What RLS Doesn’t Feel Like
People sometimes confuse RLS with leg cramps or nerve damage, but these feel quite different.
- Nocturnal leg cramps are sudden, involuntary muscle contractions that lock a muscle into a hard knot. They’re intensely painful, sometimes unbearably so, and can leave soreness that lasts for hours. RLS doesn’t involve a visible, locked-up muscle. It’s an internal sensation that drives you to move rather than a spasm that forces a contraction.
- Peripheral neuropathy typically causes burning, numbness, or shooting pain in the feet and hands, and it doesn’t improve with movement. Neuropathy symptoms can be constant regardless of time of day. RLS sensations follow that evening and nighttime pattern and respond to activity.

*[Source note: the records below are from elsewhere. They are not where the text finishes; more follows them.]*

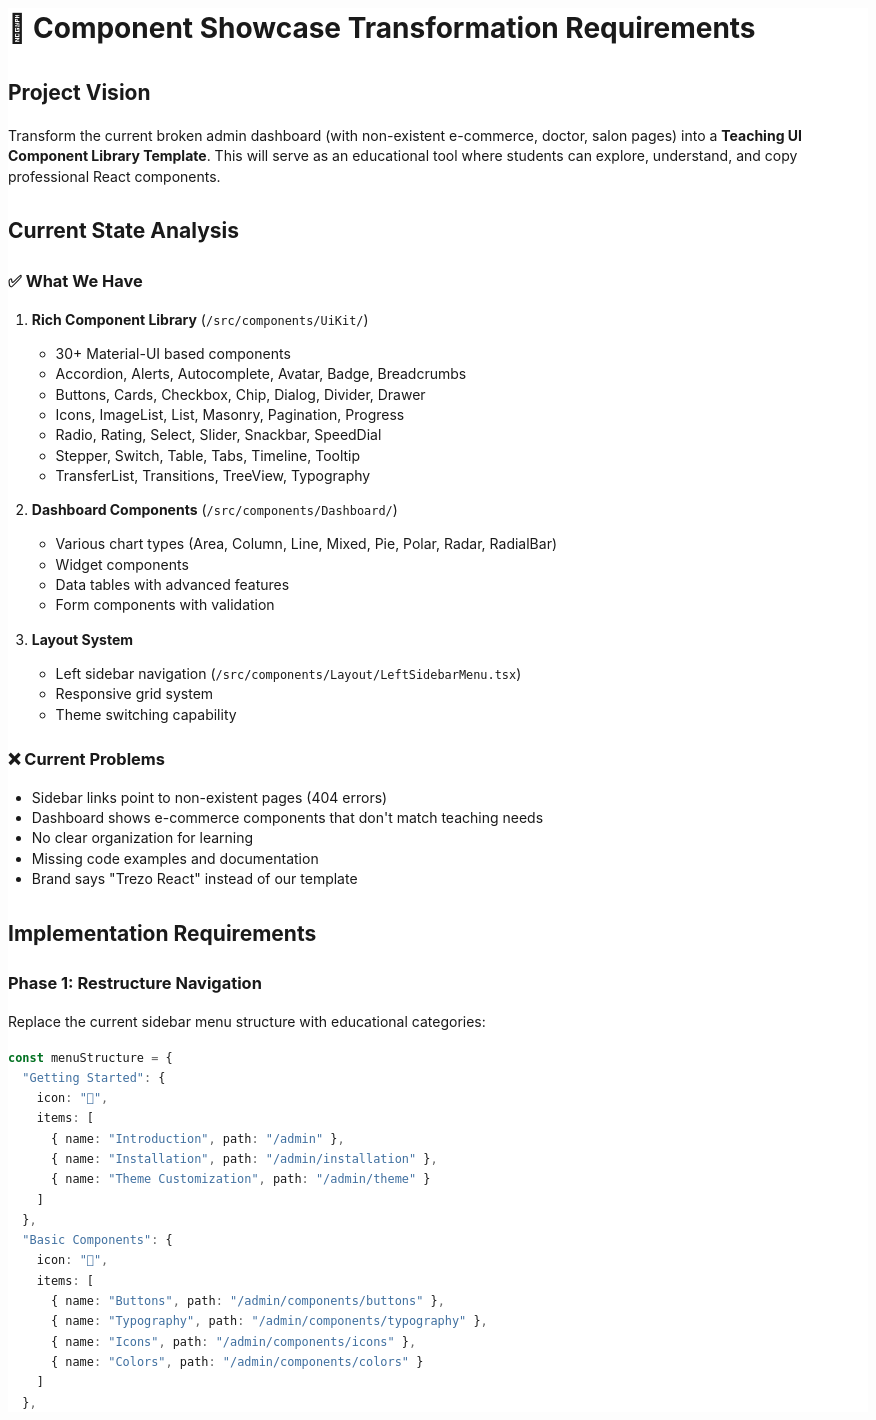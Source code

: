 # 🎨 Component Showcase Transformation Requirements

## Project Vision
Transform the current broken admin dashboard (with non-existent e-commerce, doctor, salon pages) into a **Teaching UI Component Library Template**. This will serve as an educational tool where students can explore, understand, and copy professional React components.

## Current State Analysis

### ✅ What We Have
1. **Rich Component Library** (`/src/components/UiKit/`)
   - 30+ Material-UI based components
   - Accordion, Alerts, Autocomplete, Avatar, Badge, Breadcrumbs
   - Buttons, Cards, Checkbox, Chip, Dialog, Divider, Drawer
   - Icons, ImageList, List, Masonry, Pagination, Progress
   - Radio, Rating, Select, Slider, Snackbar, SpeedDial
   - Stepper, Switch, Table, Tabs, Timeline, Tooltip
   - TransferList, Transitions, TreeView, Typography

2. **Dashboard Components** (`/src/components/Dashboard/`)
   - Various chart types (Area, Column, Line, Mixed, Pie, Polar, Radar, RadialBar)
   - Widget components
   - Data tables with advanced features
   - Form components with validation

3. **Layout System**
   - Left sidebar navigation (`/src/components/Layout/LeftSidebarMenu.tsx`)
   - Responsive grid system
   - Theme switching capability

### ❌ Current Problems
- Sidebar links point to non-existent pages (404 errors)
- Dashboard shows e-commerce components that don't match teaching needs
- No clear organization for learning
- Missing code examples and documentation
- Brand says "Trezo React" instead of our template

## Implementation Requirements

### Phase 1: Restructure Navigation
Replace the current sidebar menu structure with educational categories:

```typescript
const menuStructure = {
  "Getting Started": {
    icon: "🚀",
    items: [
      { name: "Introduction", path: "/admin" },
      { name: "Installation", path: "/admin/installation" },
      { name: "Theme Customization", path: "/admin/theme" }
    ]
  },
  "Basic Components": {
    icon: "🧩",
    items: [
      { name: "Buttons", path: "/admin/components/buttons" },
      { name: "Typography", path: "/admin/components/typography" },
      { name: "Icons", path: "/admin/components/icons" },
      { name: "Colors", path: "/admin/components/colors" }
    ]
  },
```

The key distinguishing features of RLS are these: the urge to move, worsening at rest, relief with movement, and a clear evening or nighttime pattern. If all four are present, the picture points strongly toward RLS rather than another condition.
Mild Versus Severe: A Wide Spectrum
RLS ranges from a mild nuisance to a condition that severely disrupts daily life. Clinicians use a 40-point rating scale to categorize severity: 1 to 10 is mild, 11 to 20 moderate, 21 to 30 severe, and 31 to 40 very severe.

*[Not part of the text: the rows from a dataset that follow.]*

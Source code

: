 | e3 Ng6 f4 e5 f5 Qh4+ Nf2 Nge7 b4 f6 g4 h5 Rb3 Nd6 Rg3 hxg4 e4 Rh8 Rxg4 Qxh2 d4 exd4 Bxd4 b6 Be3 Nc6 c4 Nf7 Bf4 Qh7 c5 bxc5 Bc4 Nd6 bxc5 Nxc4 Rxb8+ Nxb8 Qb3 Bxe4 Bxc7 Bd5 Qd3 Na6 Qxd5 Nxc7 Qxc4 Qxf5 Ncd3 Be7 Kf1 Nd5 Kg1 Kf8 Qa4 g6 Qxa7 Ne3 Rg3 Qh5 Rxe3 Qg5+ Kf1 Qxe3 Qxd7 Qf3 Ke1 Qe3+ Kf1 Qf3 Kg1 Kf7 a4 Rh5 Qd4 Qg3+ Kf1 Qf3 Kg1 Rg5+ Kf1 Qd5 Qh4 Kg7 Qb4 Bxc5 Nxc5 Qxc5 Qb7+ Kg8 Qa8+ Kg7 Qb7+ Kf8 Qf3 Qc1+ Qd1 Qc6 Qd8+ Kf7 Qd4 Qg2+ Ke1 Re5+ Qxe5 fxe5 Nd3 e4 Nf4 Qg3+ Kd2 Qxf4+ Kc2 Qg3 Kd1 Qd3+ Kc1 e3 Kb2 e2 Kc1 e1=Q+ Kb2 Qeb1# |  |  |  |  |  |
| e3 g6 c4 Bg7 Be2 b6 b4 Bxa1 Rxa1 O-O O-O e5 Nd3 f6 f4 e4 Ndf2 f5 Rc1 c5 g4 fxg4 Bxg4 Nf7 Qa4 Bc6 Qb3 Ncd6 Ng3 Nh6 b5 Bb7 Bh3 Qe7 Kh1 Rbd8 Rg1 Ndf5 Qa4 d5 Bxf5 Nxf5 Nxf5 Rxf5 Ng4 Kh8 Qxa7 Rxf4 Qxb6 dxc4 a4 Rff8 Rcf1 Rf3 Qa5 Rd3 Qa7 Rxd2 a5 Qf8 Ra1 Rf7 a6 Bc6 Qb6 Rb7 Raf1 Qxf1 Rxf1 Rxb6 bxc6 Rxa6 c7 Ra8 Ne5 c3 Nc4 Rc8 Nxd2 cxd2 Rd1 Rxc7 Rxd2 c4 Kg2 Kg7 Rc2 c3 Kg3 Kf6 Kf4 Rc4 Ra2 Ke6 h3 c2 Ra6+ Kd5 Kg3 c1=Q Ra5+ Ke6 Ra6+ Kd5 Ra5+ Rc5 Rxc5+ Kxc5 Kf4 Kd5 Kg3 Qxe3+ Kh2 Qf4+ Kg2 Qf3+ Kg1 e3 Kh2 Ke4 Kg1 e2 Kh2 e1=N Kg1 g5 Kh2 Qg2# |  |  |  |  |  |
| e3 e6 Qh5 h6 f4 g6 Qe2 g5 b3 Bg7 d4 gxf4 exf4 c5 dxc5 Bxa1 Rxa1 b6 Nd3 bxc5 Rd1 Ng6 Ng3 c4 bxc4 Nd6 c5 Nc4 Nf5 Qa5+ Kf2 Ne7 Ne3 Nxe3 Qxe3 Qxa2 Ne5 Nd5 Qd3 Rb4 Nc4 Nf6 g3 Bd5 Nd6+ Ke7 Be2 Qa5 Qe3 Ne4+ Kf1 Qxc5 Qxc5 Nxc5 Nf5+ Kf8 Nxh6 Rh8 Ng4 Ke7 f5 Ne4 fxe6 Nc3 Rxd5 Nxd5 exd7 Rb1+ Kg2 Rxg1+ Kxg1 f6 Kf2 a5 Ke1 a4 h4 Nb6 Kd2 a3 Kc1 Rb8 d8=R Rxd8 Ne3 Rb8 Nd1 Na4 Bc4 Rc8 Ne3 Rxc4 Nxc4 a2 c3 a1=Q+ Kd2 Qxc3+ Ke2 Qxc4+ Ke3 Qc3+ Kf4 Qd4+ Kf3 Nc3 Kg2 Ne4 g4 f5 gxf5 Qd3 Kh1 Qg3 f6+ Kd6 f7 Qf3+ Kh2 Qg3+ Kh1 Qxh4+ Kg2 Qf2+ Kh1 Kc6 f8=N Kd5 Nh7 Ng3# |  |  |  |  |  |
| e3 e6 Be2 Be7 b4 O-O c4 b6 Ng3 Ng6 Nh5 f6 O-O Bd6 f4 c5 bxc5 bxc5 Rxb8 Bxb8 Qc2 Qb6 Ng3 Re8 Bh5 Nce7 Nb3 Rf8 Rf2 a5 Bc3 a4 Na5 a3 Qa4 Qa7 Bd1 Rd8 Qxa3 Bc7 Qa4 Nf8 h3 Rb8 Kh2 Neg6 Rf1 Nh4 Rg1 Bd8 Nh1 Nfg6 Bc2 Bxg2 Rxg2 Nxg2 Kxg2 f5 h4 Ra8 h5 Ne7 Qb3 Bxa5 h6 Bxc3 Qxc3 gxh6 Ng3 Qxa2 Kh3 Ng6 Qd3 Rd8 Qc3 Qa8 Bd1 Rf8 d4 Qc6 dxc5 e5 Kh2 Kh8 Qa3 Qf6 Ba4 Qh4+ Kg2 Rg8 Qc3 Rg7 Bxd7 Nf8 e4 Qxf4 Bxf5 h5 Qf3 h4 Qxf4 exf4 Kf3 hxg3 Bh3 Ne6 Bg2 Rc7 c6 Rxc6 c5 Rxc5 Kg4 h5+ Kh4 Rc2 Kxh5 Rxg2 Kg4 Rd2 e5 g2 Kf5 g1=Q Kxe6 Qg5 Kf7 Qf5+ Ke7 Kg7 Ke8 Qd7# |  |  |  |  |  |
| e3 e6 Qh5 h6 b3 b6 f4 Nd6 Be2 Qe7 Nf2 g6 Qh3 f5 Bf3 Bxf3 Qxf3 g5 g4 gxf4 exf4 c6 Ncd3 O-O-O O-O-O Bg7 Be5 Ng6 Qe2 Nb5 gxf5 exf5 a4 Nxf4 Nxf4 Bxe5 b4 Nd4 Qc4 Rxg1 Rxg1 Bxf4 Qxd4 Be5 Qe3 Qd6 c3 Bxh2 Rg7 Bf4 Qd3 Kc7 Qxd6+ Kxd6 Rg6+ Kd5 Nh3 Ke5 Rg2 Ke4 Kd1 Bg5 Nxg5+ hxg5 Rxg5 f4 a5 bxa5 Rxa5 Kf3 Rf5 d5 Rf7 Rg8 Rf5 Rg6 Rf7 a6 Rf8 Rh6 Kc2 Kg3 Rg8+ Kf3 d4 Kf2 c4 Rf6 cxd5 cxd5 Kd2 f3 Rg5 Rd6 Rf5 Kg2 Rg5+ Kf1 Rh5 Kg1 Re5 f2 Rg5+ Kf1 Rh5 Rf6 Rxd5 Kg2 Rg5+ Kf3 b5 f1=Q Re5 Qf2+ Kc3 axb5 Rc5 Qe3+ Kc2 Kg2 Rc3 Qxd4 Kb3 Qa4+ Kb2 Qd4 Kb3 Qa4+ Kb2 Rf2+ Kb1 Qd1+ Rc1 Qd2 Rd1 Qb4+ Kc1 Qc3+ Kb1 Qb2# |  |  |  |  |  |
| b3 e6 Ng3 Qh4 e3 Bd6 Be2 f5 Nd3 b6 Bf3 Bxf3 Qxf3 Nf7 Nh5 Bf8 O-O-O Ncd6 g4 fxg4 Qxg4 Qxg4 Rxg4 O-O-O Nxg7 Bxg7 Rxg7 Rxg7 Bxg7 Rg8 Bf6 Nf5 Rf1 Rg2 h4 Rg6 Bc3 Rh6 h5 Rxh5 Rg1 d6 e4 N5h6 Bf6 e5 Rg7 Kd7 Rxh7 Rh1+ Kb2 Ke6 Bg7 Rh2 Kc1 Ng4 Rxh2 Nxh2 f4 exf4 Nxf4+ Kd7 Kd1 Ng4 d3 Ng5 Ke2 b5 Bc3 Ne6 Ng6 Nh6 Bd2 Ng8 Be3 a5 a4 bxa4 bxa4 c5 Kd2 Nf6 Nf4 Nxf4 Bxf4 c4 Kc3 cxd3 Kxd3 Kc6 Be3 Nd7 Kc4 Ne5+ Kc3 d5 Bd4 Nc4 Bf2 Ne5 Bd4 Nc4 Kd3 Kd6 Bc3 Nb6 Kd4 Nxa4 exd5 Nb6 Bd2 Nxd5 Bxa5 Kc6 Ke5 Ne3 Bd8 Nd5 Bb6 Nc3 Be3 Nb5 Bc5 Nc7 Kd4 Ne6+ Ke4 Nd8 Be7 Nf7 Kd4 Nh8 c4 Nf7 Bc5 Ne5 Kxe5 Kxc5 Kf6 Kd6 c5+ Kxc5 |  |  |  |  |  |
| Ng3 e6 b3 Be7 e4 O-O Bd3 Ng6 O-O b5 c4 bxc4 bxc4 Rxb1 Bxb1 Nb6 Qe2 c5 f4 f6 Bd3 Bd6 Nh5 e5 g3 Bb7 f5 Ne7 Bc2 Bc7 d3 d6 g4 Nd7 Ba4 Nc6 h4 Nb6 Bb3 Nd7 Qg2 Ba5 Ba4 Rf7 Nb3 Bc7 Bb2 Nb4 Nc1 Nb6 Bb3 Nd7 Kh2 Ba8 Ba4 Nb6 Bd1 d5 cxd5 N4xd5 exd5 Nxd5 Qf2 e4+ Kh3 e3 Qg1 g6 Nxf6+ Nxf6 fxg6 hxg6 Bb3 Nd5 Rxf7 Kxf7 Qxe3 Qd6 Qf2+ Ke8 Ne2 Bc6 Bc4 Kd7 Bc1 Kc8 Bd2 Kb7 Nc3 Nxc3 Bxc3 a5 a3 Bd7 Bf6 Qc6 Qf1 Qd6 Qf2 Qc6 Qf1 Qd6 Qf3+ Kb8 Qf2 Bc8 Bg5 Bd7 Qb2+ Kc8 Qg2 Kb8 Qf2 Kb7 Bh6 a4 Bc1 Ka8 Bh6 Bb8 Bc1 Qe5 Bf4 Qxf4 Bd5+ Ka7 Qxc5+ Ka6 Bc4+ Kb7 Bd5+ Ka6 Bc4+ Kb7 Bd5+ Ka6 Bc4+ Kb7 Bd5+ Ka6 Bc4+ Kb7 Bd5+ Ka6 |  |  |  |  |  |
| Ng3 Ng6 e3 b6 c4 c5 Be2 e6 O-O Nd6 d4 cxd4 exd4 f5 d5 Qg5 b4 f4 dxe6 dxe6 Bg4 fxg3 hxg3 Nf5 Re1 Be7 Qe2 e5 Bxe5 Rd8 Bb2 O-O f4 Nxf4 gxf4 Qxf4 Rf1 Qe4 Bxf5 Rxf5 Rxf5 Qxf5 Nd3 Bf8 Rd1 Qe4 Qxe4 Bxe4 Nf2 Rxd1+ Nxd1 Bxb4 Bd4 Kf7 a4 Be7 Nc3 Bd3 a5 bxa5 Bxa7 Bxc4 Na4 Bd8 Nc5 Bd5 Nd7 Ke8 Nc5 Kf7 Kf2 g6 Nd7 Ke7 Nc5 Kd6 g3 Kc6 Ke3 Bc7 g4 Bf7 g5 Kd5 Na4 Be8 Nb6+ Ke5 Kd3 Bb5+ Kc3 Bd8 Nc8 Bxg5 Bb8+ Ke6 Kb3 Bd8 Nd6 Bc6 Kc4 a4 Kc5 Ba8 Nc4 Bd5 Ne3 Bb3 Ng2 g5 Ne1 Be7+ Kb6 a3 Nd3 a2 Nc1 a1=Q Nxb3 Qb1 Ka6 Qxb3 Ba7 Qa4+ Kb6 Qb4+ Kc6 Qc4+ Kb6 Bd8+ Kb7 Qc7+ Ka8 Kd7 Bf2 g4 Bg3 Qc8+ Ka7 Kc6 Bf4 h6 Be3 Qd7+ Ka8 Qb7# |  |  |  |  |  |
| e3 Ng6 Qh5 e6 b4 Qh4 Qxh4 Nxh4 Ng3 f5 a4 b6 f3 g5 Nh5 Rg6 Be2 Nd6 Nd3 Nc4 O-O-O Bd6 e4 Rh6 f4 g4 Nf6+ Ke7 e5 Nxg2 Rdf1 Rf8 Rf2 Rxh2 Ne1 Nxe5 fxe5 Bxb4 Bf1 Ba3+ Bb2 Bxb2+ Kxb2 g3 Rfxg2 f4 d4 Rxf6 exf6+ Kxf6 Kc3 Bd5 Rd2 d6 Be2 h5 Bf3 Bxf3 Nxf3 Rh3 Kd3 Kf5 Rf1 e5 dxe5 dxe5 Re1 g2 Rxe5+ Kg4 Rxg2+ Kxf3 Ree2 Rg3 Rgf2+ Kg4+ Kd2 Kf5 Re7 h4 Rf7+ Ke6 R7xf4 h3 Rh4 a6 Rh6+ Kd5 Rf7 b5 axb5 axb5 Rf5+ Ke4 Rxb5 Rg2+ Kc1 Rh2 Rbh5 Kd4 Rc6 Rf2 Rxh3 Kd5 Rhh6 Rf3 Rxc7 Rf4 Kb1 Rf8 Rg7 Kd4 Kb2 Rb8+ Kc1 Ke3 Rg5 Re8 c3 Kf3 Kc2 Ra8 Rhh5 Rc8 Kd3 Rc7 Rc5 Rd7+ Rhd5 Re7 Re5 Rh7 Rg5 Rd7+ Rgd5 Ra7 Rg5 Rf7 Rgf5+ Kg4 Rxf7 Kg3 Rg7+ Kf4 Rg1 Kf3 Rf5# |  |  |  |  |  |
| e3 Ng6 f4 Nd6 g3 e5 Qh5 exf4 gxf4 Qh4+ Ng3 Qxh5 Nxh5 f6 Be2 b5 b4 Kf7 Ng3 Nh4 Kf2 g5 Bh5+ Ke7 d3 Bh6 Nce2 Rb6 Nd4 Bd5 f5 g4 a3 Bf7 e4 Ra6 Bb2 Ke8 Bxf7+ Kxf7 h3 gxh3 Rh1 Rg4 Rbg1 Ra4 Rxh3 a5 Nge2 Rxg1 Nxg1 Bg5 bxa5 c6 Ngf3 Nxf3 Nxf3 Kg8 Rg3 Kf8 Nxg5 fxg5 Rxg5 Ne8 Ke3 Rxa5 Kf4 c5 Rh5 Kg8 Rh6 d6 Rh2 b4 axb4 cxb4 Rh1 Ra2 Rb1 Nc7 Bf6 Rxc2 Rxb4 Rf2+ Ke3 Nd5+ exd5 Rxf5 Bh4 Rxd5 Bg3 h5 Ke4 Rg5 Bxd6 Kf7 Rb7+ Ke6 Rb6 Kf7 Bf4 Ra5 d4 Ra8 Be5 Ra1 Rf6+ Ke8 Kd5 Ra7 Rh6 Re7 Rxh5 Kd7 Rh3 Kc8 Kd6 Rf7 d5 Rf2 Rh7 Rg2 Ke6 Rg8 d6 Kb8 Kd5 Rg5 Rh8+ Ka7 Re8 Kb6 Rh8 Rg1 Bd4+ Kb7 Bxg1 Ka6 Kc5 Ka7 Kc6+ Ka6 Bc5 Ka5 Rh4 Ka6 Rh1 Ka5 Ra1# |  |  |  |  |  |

At the mild end, you might notice an annoying restlessness in your legs a few evenings a week that delays sleep by 15 or 20 minutes. At the severe end, the sensations can start earlier in the day, resist relief from movement, and make it nearly impossible to sit through a meal, a meeting, or a conversation. People with severe RLS often develop significant insomnia and daytime exhaustion as a consequence. Roughly 30% of people with RLS also experience involuntary leg movements during sleep, brief rhythmic jerks that can fragment sleep further, even when the person isn’t aware of them.
What Makes It Worse
Several common medications can trigger or intensify RLS. Antihistamines (the kind found in many over-the-counter sleep aids and allergy medications) are frequent culprits. Antidepressants, including SSRIs and SNRIs, are also strongly associated with worsening symptoms. Anti-nausea medications that block dopamine can have the same effect. If your symptoms started or worsened after beginning a new medication, that connection is worth exploring with your prescriber.
Low iron stores are another well-established trigger. When blood ferritin (a marker of stored iron) drops to 50 micrograms per liter or below, RLS symptoms often emerge or get worse. This is worth knowing because 50 mcg/L is still considered “normal” on many standard lab reports. Your iron levels could look fine on paper while still being low enough to fuel restless legs. Harvard Health notes that oral iron supplements can sometimes be enough to treat RLS when ferritin is at or below that threshold.
Caffeine, alcohol, and nicotine can also aggravate symptoms in some people, though the connection varies from person to person. Sleep deprivation tends to make things worse, creating a frustrating loop: RLS disrupts sleep, and poor sleep intensifies RLS.
The Emotional Side
One aspect people rarely mention is how maddening the sensation can be psychologically. It’s not severe pain. It’s not sharp or dramatic. It’s a low-grade, relentless discomfort that you can’t ignore, can’t scratch, and can’t will away. Many people describe the frustration of the sensation being difficult to explain to others. Telling someone “my legs feel crawly” doesn’t capture the way it hijacks your ability to rest, sleep, or simply sit still. Partners sometimes notice the constant leg shifting, pacing, or nighttime tossing before the person with RLS recognizes it as a pattern.
Because the discomfort is real but hard to articulate, people with RLS sometimes minimize it or assume everyone’s legs feel this way at night. If you’re reading this because your legs do something strange and uncomfortable when you try to relax in the evening, and the only thing that helps is getting up and moving, that experience has a name and it’s treatable.